Vasta, immensuravel, capaz de qualquer manejo; ora prompta à subfracção de uma letra principal, como o A, ora docil e obediente à falta de uma particula importante do estylo, como o Verbo.

 

Entretanto, sempre bella e sempre magestosa. Quer na prosa, como nos ensinamentos de Castilho e Herculano, quer no verso dôce ou candente de Guerra Junqueiro ou Castro Alves.

Que de mysterios na sua origem e que de belezas na sua formação !”

E vai por aí adiante. Mais de 2.300 palavras sem verbo.

Senti-me redimido com a descoberta. Quase quarenta anos depois! E também aliviado do medo de haver mesmo imaginado a estória, num surto qualquer, sugestivo de Alzheimer precoce (àquela altura, claro; hoje seria de esperar, banal...).
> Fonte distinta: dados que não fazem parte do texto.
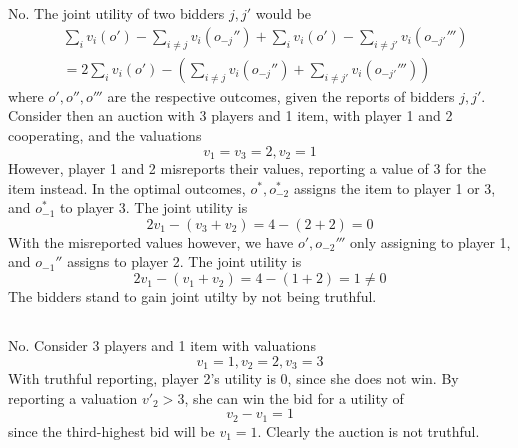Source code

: \subsection{}
No. The joint utility of two bidders $j,j'$ would be
\begin{equation}
\begin{aligned}
    &\sum_i v_i(o')-\sum_{i\neq j} v_i(o_{-j}'')
    + \sum_i v_i(o')-\sum_{i\neq j'} v_i(o_{-j'}''')\\
    &=2\sum_i v_i(o')
    -\left(\sum_{i\neq j} v_i(o_{-j}'') 
    + \sum_{i\neq j'} v_i(o_{-j'}''')\right)
\end{aligned}
\end{equation}
where $o',o'',o'''$ are the respective outcomes, 
given the reports of bidders $j,j'$.
Consider then an auction with 3 players and 1 item, 
with player 1 and 2 cooperating, and the valuations
\[v_1=v_3=2,v_2=1\]
However, player 1 and 2 misreports their values, reporting
a value of 3 for the item instead.
In the optimal outcomes, $o^*,o_{-2}^*$ assigns the item to player 1 or 3,
and $o_{-1}^*$ to player 3.
The joint utility is
\[2v_1-(v_3+v_2)=4-(2+2)=0\]
With the misreported values however, 
we have $o',o_{-2}'''$ only assigning to player 1, 
and $o_{-1}''$ assigns to player 2.
The joint utility is 
\[2v_1-(v_1+v_2)=4-(1+2)=1\neq 0\]
The bidders stand to gain joint utilty by not being truthful.

\subsection{}
No. Consider 3 players and 1 item with valuations
\[v_1=1,v_2=2,v_3=3\]
With truthful reporting, player 2's utility is 0, since she does not win.
By reporting a valuation $v'_2>3$, she can win the bid for a utility of
\[v_2-v_1=1\]
since the third-highest bid will be $v_1=1$.
Clearly the auction is not truthful.

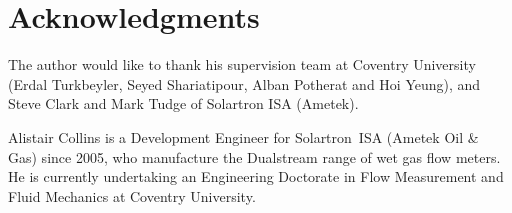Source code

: \documentclass[journal]{IEEEtran}
\begin{document}


\vfill\eject




%
%
%

\section*{Acknowledgments}
The author would like to thank his supervision team at Coventry University (Erdal Turkbeyler, Seyed Shariatipour, Alban Potherat and Hoi Yeung), and Steve Clark and Mark Tudge of Solartron ISA (Ametek). 

% 

\begin{IEEEbiographynophoto}{Alistair Collins}
is a Development Engineer for Solartron~ISA (Ametek Oil \& Gas) since 2005, who manufacture the Dualstream range of wet gas flow meters.  He is currently undertaking an Engineering Doctorate in Flow Measurement and Fluid Mechanics at Coventry University.
\end{IEEEbiographynophoto}
\end{document}
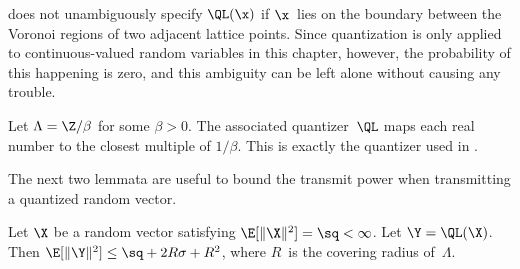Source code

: \begin{subappendices}
  \begin{remark}
    \label{rem:latticequant}
     does not unambiguously specify $\QL(\x)$ if $\x$~lies
    on the boundary between the Voronoi regions of two adjacent lattice points.
    Since quantization is only applied to continuous-valued random variables in
    this chapter, however, the probability of this happening is zero, and this
    ambiguity can be left alone without causing any trouble.
  \end{remark}

  \begin{example}
    Let $\Lambda = \Z / \beta$ for some $\beta >0$. The associated
    quantizer~$\QL$ maps each real number to the closest multiple of $1/\beta$.
    This is exactly the quantizer used in .
  \end{example}

  The next two lemmata are useful to bound the transmit power when transmitting
  a quantized random vector.
  \begin{lemma}
    \label{lem:latquantvar}
    Let $\X$ be a random vector satisfying $\E[\|\X\|^2]
    = \sq < \infty$. Let $\Y = \QL(\X)$. Then $\E[\|\Y\|^2] \le \sq + 2R\sigma +
    R^2$, where $R$~is the covering radius of~$\Lambda$.
  \end{lemma}


\end{subappendices}
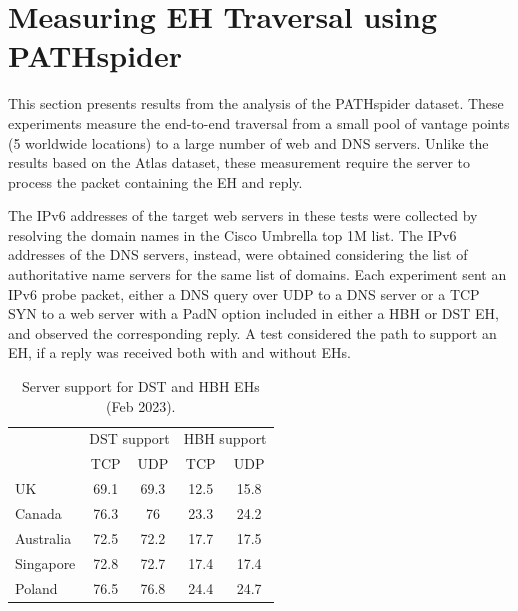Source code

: \documentclass[conference]{IEEEtran}
\begin{document}
\section{Measuring EH Traversal using PATHspider} 
\label{sec:pathspider-results}

This section presents results from the analysis of the PATHspider dataset.
These experiments measure the end-to-end traversal from a small
pool of vantage points (5 worldwide locations) to a large number of web and
DNS servers.  Unlike the results based on the Atlas dataset, these
measurement require the server to process the packet containing the EH and
reply.

The IPv6 addresses of the target web servers in these tests were collected by
resolving the domain names in the Cisco Umbrella top 1M list. The IPv6
addresses of the DNS servers, instead, were obtained considering the list of
authoritative name servers for the same list of domains.
Each experiment sent an IPv6 probe packet, either a DNS
query over UDP to a DNS server or a TCP SYN to a web server with a PadN option
included in either a HBH or DST EH, and observed the
corresponding reply.  A test considered the path to support an EH, if a reply was received
both with and without EHs. 


\begin{table} 
\centering
\caption{Server support for DST and HBH EHs (Feb 2023). }
\begin{tabular}{p{1.5cm}|cc|cc}
\multicolumn{1}{l|}{} & \multicolumn{2}{p{2cm}|}{\centering DST support} 
                      & \multicolumn{2}{p{2cm}}{\centering HBH support} \\ \cline{2-5} 
\multicolumn{1}{l|}{} & \multicolumn{1}{c|}{TCP}   & UDP      & \multicolumn{1}{c|}{TCP}     & UDP   \\ \hline \hline
UK                    & \multicolumn{1}{c|}{69.1}  & 69.3     & \multicolumn{1}{c|}{12.5}    & 15.8  \\ \hline
Canada                & \multicolumn{1}{c|}{76.3}  & 76       & \multicolumn{1}{c|}{23.3}    & 24.2  \\ \hline
Australia             & \multicolumn{1}{c|}{72.5}  & 72.2     & \multicolumn{1}{c|}{17.7}    & 17.5  \\ \hline
Singapore             & \multicolumn{1}{c|}{72.8}  & 72.7     & \multicolumn{1}{c|}{17.4}    & 17.4  \\ \hline
Poland                & \multicolumn{1}{c|}{76.5}  & 76.8     & \multicolumn{1}{c|}{24.4}    & 24.7   
\end{tabular}
\label{tbl:e2e_traversal}
\end{table}
\end{document}
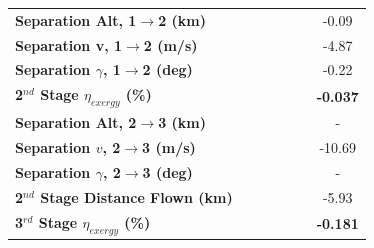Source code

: \begin{table}[ht!]
\begin{tabular}{l c c c c c c}
		\textbf{Separation Alt, 1$\rightarrow$2 (km)}
		& \firstsecondSeparationAltCdNinetyNoReturn
		& \firstsecondSeparationAltCdNinetyFiveNoReturn
		& \firstsecondSeparationAltCdStandardNoReturn
		& \firstsecondSeparationAltCdOneHundredFiveNoReturn
		& \firstsecondSeparationAltCdOneHundredTenNoReturn
		&-0.09
		\\
		\textbf{Separation v, 1$\rightarrow$2 (m/s)}
		& \firstsecondSeparationvCdNinetyNoReturn
		& \firstsecondSeparationvCdNinetyFiveNoReturn
		& \firstsecondSeparationvCdStandardNoReturn
		& \firstsecondSeparationvCdOneHundredFiveNoReturn
		& \firstsecondSeparationvCdOneHundredTenNoReturn
		&-4.87
		\\
		\textbf{Separation $\gamma$, 1$\rightarrow$2 (deg)}
		& \firstsecondSeparationgammaCdNinetyNoReturn
		& \firstsecondSeparationgammaCdNinetyFiveNoReturn
		& \firstsecondSeparationgammaCdStandardNoReturn
		& \firstsecondSeparationgammaCdOneHundredFiveNoReturn
		& \firstsecondSeparationgammaCdOneHundredTenNoReturn
		&-0.22
		\\
		\hline 
		\textbf{2$^{nd}$ Stage $\eta_{exergy}$ (\%)}
		& \textbf{\secondExergyEffCdNinetyNoReturn}
		& \textbf{\secondExergyEffCdNinetyFiveNoReturn}
		& \textbf{\secondExergyEffCdStandardNoReturn}
		& \textbf{\secondExergyEffCdOneHundredFiveNoReturn}
		& \textbf{\secondExergyEffCdOneHundredTenNoReturn}
		& \textbf{-0.037}
		\\
	
		\textbf{Separation Alt, 2$\rightarrow$3 (km)}
		& \secondthirdSeparationAltCdNinetyNoReturn
		& \secondthirdSeparationAltCdNinetyFiveNoReturn
		& \secondthirdSeparationAltCdStandardNoReturn
		& \secondthirdSeparationAltCdOneHundredFiveNoReturn
		& \secondthirdSeparationAltCdOneHundredTenNoReturn
		& -
		\\
		\textbf{Separation $v$, 2$\rightarrow$3 (m/s)}
		& \secondthirdSeparationvCdNinetyNoReturn
		& \secondthirdSeparationvCdNinetyFiveNoReturn
		& \secondthirdSeparationvCdStandardNoReturn
		& \secondthirdSeparationvCdOneHundredFiveNoReturn
		& \secondthirdSeparationvCdOneHundredTenNoReturn
		&-10.69
		\\
		\textbf{Separation $\gamma$, 2$\rightarrow$3 (deg)}
		& \secondthirdSeparationgammaCdNinetyNoReturn
		& \secondthirdSeparationgammaCdNinetyFiveNoReturn
		& \secondthirdSeparationgammaCdStandardNoReturn
		& \secondthirdSeparationgammaCdOneHundredFiveNoReturn
		& \secondthirdSeparationgammaCdOneHundredTenNoReturn
		& -
		\\

		\textbf{2$^{nd}$ Stage Distance Flown (km)}
		& \SecondDistCdNinetyNoReturn
		& \SecondDistCdNinetyFiveNoReturn
		& \SecondDistCdStandardNoReturn
		& \SecondDistCdOneHundredFiveNoReturn
		& \SecondDistCdOneHundredTenNoReturn
		&-5.93
		\\
		\hline 
		\textbf{3$^{rd}$ Stage $\eta_{exergy}$ (\%)}
		& \textbf{\thirddExergyEffCdNinetyNoReturn}
		& \textbf{\thirddExergyEffCdNinetyFiveNoReturn}
		& \textbf{\thirddExergyEffCdStandardNoReturn}
		& \textbf{\thirddExergyEffCdOneHundredFiveNoReturn}
		& \textbf{\thirddExergyEffCdOneHundredTenNoReturn}
		& \textbf{-0.181}
		\\


\end{tabular}
\end{table}
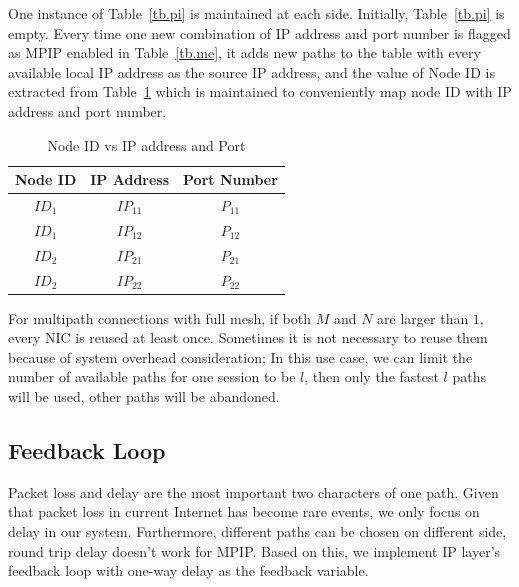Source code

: One instance of Table~\ref{tb.pi} is maintained at each side. Initially, Table~\ref{tb.pi} is empty. Every time one new combination of IP address and port number is flagged as MPIP enabled in Table~\ref{tb.me}, it adds new paths to the table with every available local IP address as the source IP address, and the value of Node ID is extracted from Table~\ref{tb.wi} which is maintained to conveniently map node ID with IP address and port number.


\begin{table}[htbp]
\caption{\label{tb.wi}Node ID vs IP address and Port}
\centering
\begin{tabular}{|c|c|c|}
\hline
 Node ID  & IP Address & Port Number\\
\hline
${ID}_{1}$&${IP}_{11}$&${P}_{11}$ \\
\hline
${ID}_{1}$&${IP}_{12}$&${P}_{12}$ \\
\hline
${ID}_{2}$&${IP}_{21}$&${P}_{21}$ \\
\hline
${ID}_{2}$&${IP}_{22}$&${P}_{22}$ \\
\hline
\end{tabular}
\end{table}

For multipath connections with full mesh, if both $M$ and $N$ are larger than $1$, every NIC is reused at least once. Sometimes it is not necessary to reuse them because of system overhead consideration; In this use case, we can limit the number of available paths for one session to be $l$, then only the fastest $l$ paths will be used, other paths will be abandoned.

\subsection{Feedback Loop}
\label{sec:feedback}

Packet loss and delay are the most important two characters of one path. Given that packet loss in current Internet has become rare events, we only focus on delay in our system. Furthermore, different paths can be chosen on different side, round trip delay doesn't work for MPIP. Based on this, we implement IP layer's feedback loop with one-way delay as the feedback variable.

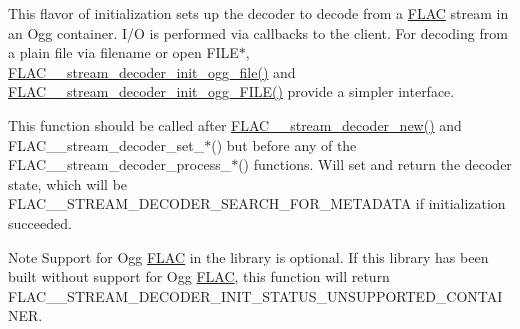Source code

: This flavor of initialization sets up the decoder to decode from a \hyperlink{namespace_f_l_a_c}{F\+L\+AC} stream in an Ogg container. I/O is performed via callbacks to the client. For decoding from a plain file via filename or open F\+I\+L\+E$\ast$, \hyperlink{group__flac__stream__decoder_ga609f2a43987d6abeaef654575462030c}{F\+L\+A\+C\+\_\+\+\_\+stream\+\_\+decoder\+\_\+init\+\_\+ogg\+\_\+file()} and \hyperlink{group__flac__stream__decoder_gac6a35b1db07e057ec9912f637b37dd74}{F\+L\+A\+C\+\_\+\+\_\+stream\+\_\+decoder\+\_\+init\+\_\+ogg\+\_\+\+F\+I\+L\+E()} provide a simpler interface.

This function should be called after \hyperlink{group__flac__stream__decoder_ga7159eefc074dfbab4a37462f69326091}{F\+L\+A\+C\+\_\+\+\_\+stream\+\_\+decoder\+\_\+new()} and F\+L\+A\+C\+\_\+\+\_\+stream\+\_\+decoder\+\_\+set\+\_\+$\ast$() but before any of the F\+L\+A\+C\+\_\+\+\_\+stream\+\_\+decoder\+\_\+process\+\_\+$\ast$() functions. Will set and return the decoder state, which will be F\+L\+A\+C\+\_\+\+\_\+\+S\+T\+R\+E\+A\+M\+\_\+\+D\+E\+C\+O\+D\+E\+R\+\_\+\+S\+E\+A\+R\+C\+H\+\_\+\+F\+O\+R\+\_\+\+M\+E\+T\+A\+D\+A\+TA if initialization succeeded.

\begin{DoxyNote}{Note}
Support for Ogg \hyperlink{namespace_f_l_a_c}{F\+L\+AC} in the library is optional. If this library has been built without support for Ogg \hyperlink{namespace_f_l_a_c}{F\+L\+AC}, this function will return {\ttfamily F\+L\+A\+C\+\_\+\+\_\+\+S\+T\+R\+E\+A\+M\+\_\+\+D\+E\+C\+O\+D\+E\+R\+\_\+\+I\+N\+I\+T\+\_\+\+S\+T\+A\+T\+U\+S\+\_\+\+U\+N\+S\+U\+P\+P\+O\+R\+T\+E\+D\+\_\+\+C\+O\+N\+T\+A\+I\+N\+ER}.
\end{DoxyNote}

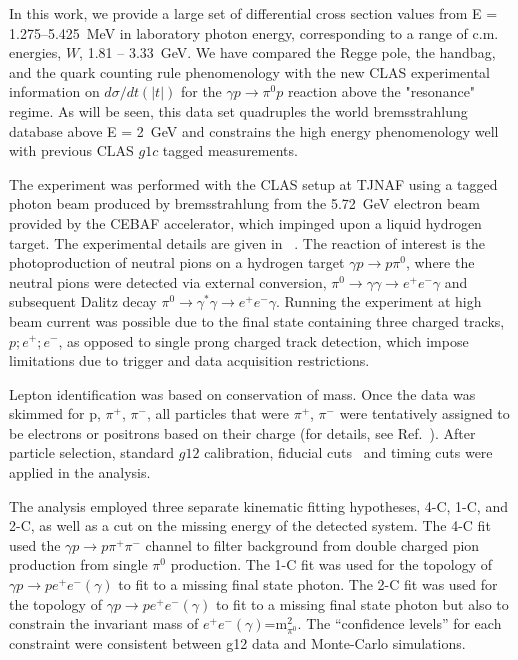 \documentclass[aps,prc,twocolumn,floatfix,showpacs,preprintnumbers,amsmath,amssymb,superscriptaddress]{revtex4-1}
\begin{document}
In this work, we provide a large set of differential cross section values from 
E = 1.275--5.425~MeV in laboratory photon energy, 
corresponding to a range of c.m. energies, $W$, 1.81 -- 3.33~GeV.  
We have 
compared the Regge pole, the
handbag, and the quark counting rule phenomenology with the 
new CLAS experimental information on $d\sigma/dt(|t|)$ 
for the $\gamma p\to\pi^0p$ reaction above the "resonance" regime. As will 
be seen, this data set quadruples the world bremsstrahlung 
database above E = 2~GeV and constrains the high energy 
phenomenology well with previous CLAS $g1c$ tagged measurements.

The experiment was performed with the CLAS setup 
at TJNAF using a tagged photon beam produced by bremsstrahlung 
from the 5.72~GeV electron beam provided by the CEBAF accelerator, which impinged upon a 
liquid hydrogen target. The experimental details are given 
in ~\cite{g12}. The reaction of interest is the photoproduction 
of neutral pions on a hydrogen target $\gamma p\to p\pi^0$, where
the neutral pions were detected via external conversion, $\pi^0 \rightarrow \gamma \gamma \rightarrow e^+e^-\gamma$ and subsequent Dalitz decay $\pi^0\to \gamma^\ast
\gamma\to e^+e^-\gamma$. 
Running the experiment at high beam current was possible due to the final state containing three charged tracks, $p;e^+;e^-$, as opposed to single prong charged track detection, which impose limitations due to trigger and data acquisition restrictions.

Lepton identification was based on conservation of mass. Once 
the data was skimmed for p, $\pi^+$, $\pi^-$, all particles that 
were $\pi^+$, $\pi^-$ were tentatively assigned to be electrons 
or positrons based on their charge (for details, see 
Ref.~\cite{Kunkel}).  After particle selection, standard $g12$ 
calibration, fiducial cuts~\cite{g12} and timing cuts were 
applied in the analysis.

The analysis employed three separate kinematic fitting 
hypotheses, 4-C, 1-C, and 2-C, as well as a cut on the missing 
energy of the detected system. The 4-C fit used the $\gamma p\to 
p\pi^+\pi^-$ channel to filter background from double charged 
pion production from single $\pi^0$ production. The 1-C fit
was used for the topology of $\gamma p\to pe^+e^-(\gamma)$ to 
fit to a missing final state photon.  The 2-C fit was used for 
the topology of $\gamma p\to pe^+e^-(\gamma)$ to fit to a 
missing final state photon but also to constrain the invariant 
mass of $e^+e^-(\gamma)$=m$^2_{\pi^0}$. The ``confidence levels''
for each constraint were consistent between g12 data 
and Monte-Carlo simulations.
\end{document}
Mas a estória não acaba aqui. Não é que, não contente ante a descoberta redentora, embora tardia, comecei a questionar se o discurso sem verbos que lera na infância era mesmo o do Dr. Antonio Gomes de Sá? Suas palavras sobre a “rica, poderosa língua portuguesa” diziam algo a minha memória, mas esta não estaria ecoando, traiçoeira, antes os versos similares de Bilac no soneto da última flor do Lácio, inculta e bela? Lembrando palavras mas confundindo, eu,  as rimas – e as fontes? Um Alzheimer agora justificado, senil?

Voltei à Internet e refinei a busca. E não é que eu tinha razão? Quase meio século depois, descubro não apenas um, mas dois discursos sem verbo!

"Primeira regra de estilo, uma das principais e porventura a mais esquecida de todas: naturalidade por oposição a afetações ridículas. 

“(...) Muita atenção, orador noviço, para este ponto capital.
“Nada de ornatos supérfluos, apegados como parasitas ocos a cada palavra, miserável ouropel por cima de pensamentos muitas vezes ocos, (Aqui me arderam as orelhas. Não foi o Lolô Junqueira, letrado patriarca de sua família em Colina/Jaborandi, quem leu coisa minha e se incomodou com meus “ornatos supérfluos?” Deveras generoso, e amigo, contudo, disse à Heleninha Gasparian ser contrário à implicância preconceituosa ante o emprego dos adjetivos, dos quais “o Renato usa  e abusa e até que soam bem”.) sem solidez alguma, só para engano da vista de espíritos superficiais ou de mau gosto. Um brilho fosforescente e um deslumbramento passageiro, como o de um fogo de artifício, tal o único mérito desses campanudos oráculos do púlpito cristão”.

E por aí vai. Quem quiser ler até o fim, procure em  http://www.usinadeletras.com.br/exibelotexto.php?cod=713&cat=Discursos&vinda=S. Os demais discursos também podem ser lidos, na íntegra, nesse mesmo site e ainda em   http://www.gravata.com/geral/discurso02.htm . 

A segunda peça é de D. Antônio de Macedo Costa  (Bahia, 1830-1891), que estudou em Paris e doutorou-se em Roma. Dele é o discurso sem verbo da minha antologia escolar – e o que refiro em meu discurso sem número de tanto tempo depois. 

Além de testemunho positivo sobre minha sanidade controvertida, estas linhas acabam sendo, igualmente, uma desforra tardia pela malhação implacável de décadas atrás. Pena que diversos dos gozadores já não se encontram entre nós. Mas os sobreviventes, como eu, a lerão, espero.

 A todos, de cá e de lá, dedico esta crônica, com afeto e saudade.